» **Given records**

○ ○ ○ ○

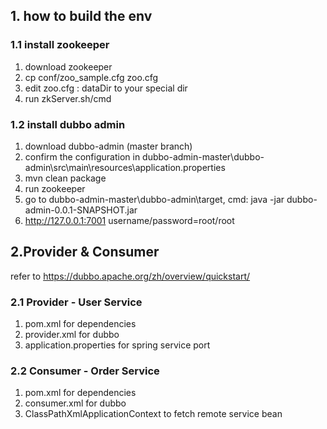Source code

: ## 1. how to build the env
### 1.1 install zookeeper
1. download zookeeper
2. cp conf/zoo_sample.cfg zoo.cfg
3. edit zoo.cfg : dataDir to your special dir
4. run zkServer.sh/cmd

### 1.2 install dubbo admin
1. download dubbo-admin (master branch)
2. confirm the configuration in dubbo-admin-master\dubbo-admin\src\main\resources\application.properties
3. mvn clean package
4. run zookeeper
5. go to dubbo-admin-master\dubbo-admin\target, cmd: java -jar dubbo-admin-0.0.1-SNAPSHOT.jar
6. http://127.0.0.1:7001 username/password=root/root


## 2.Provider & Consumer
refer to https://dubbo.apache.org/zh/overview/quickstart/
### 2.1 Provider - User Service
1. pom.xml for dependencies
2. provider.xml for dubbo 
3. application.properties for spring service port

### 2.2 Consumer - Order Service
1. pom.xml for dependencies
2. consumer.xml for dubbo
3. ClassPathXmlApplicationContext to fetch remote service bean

○ ○ ○ ○

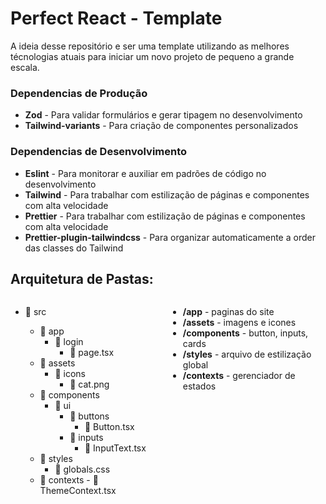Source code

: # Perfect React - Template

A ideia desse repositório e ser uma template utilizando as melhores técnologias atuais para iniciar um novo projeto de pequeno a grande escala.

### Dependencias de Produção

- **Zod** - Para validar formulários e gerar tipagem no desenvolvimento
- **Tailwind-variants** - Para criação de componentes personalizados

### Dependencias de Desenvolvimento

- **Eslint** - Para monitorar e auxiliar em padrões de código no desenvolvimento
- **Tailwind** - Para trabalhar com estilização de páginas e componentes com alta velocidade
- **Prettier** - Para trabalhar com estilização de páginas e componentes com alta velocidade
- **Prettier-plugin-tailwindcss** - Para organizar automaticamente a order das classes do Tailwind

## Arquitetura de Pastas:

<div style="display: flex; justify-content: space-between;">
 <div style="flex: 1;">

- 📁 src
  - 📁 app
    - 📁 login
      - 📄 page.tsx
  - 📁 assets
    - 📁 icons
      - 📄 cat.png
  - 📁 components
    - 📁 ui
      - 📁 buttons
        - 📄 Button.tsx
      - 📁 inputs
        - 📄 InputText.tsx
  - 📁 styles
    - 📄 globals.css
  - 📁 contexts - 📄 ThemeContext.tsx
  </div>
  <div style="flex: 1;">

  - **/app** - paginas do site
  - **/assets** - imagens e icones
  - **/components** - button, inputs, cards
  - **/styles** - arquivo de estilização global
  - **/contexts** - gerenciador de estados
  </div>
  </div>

○ ○ ○ ○

Check each line above for the string "download", then copy the ones that have it.

1. download zookeeper
1. download dubbo-admin (master branch)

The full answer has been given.